The ability to locate RF devices within a building has long been sought after. Attempts to locate laptops, for example, and tagged devices have been proposed wherein a plurality of wireless receivers each transmit a signal and then try to identify through triangulation, for example, a location of the RF signal source. In one such system, phased array antennas used for each of the wireless receivers allow them to determine angle of incidence of the RF signals. With two receivers, an accurate estimation of transmitter location is possible in a test environment. Unfortunately, in real world environments reflections and other signal distortions result in errors in the location determinations and as such, these systems are problematic in commercial applications.
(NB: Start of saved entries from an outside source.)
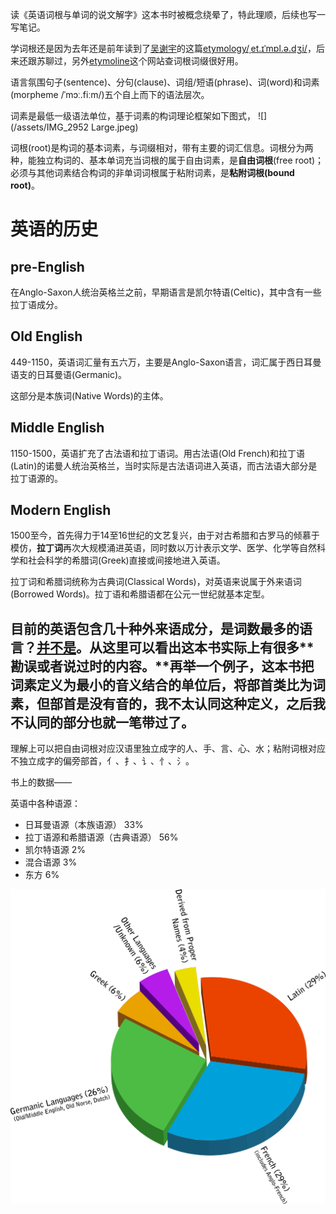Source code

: <!-- ex_nolevel -->
读《英语词根与单词的说文解字》这本书时被概念绕晕了，特此理顺，后续也写一写笔记。

学词根还是因为去年还是前年读到了[吴谢宇](https://zh.wikipedia.org/zh-cn/吴谢宇弑母案)的这篇[etymology/ˌet.ɪˈmɒl.ə.dʒi/](https://www.y-english.org/feedback/post/013/)，后来还跟苏聊过，另外[etymoline](https://www.etymonline.com)这个网站查词根词缀很好用。

语言氛围句子(sentence)、分句(clause)、词组/短语(phrase)、词(word)和词素(morpheme /ˈmɔː.fiːm/)五个自上而下的语法层次。

词素是最低一级语法单位，基于词素的构词理论框架如下图式，
![](/assets/IMG_2952 Large.jpeg)

词根(root)是构词的基本词素，与词缀相对，带有主要的词汇信息。词根分为两种，能独立构词的、基本单词充当词根的属于自由词素，是**自由词根**(free root)；必须与其他词素结合构词的非单词词根属于粘附词素，是**粘附词根(bound root)**。

# 英语的历史
## pre-English
在Anglo-Saxon人统治英格兰之前，早期语言是凯尔特语(Celtic)，其中含有一些拉丁语成分。
## Old English
449-1150，英语词汇量有五六万，主要是Anglo-Saxon语言，词汇属于西日耳曼语支的日耳曼语(Germanic)。

这部分是本族词(Native Words)的主体。
## Middle English
1150-1500，英语扩充了古法语和拉丁语词。用古法语(Old French)和拉丁语(Latin)的诺曼人统治英格兰，当时实际是古法语词进入英语，而古法语大部分是拉丁语源的。
## Modern English
1500至今，首先得力于14至16世纪的文艺复兴，由于对古希腊和古罗马的倾慕于模仿，**拉丁词**再次大规模涌进英语，同时数以万计表示文学、医学、化学等自然科学和社会科学的希腊词(Greek)直接或间接地进入英语。

拉丁词和希腊词统称为古典词(Classical Words)，对英语来说属于外来语词(Borrowed Words)。拉丁语和希腊语都在公元一世纪就基本定型。

目前的英语包含几十种外来语成分，是词数最多的语言？[并不是](https://en.wikipedia.org/wiki/List_of_dictionaries_by_number_of_words)。从这里可以看出这本书实际上有很多**勘误或者说过时的内容。**再举一个例子，这本书把词素定义为最小的音义结合的单位后，将部首类比为词素，但部首是没有音的，我不太认同这种定义，之后我不认同的部分也就一笔带过了。
---

理解上可以把自由词根对应汉语里独立成字的人、手、言、心、水；粘附词根对应不独立成字的偏旁部首，亻、扌、讠、忄、氵。

书上的数据——

英语中各种语源：
- 日耳曼语源（本族语源） 33%
- 拉丁语源和希腊语源（古典语源） 56%
- 凯尔特语源 2%
- 混合语源 3%
- 东方 6%

![](/assets/Origins_of_English_PieChart.svg.png)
More recently, RF fingerprinting has been studied wherein a receiver is in motion and transmitted signals received thereby are used to estimate location. It has been found that with one transmitter in a controlled environment, it is possible to accurately estimate location. Unfortunately, like the other prior art, real world applications have eluded this technology for many reasons. First, there is signal reliability issues where noise levels, reflections, interference, weather, speed, receiver battery levels, etc. all affect the results. Second, in highly controlled environments it is easier to assure uniqueness of a received RF signal at every point within the controlled space. Third, controlled environments are highly static whereas the commercial world is not. Fourth, in a controlled environment certain features are excluded as problematic whereas in a commercial application, someone does not want to hear that they need to replace all of their metal fixtures with plastic ones.
It would be advantageous to provide a method and system for supporting commercial indoor RF based location services.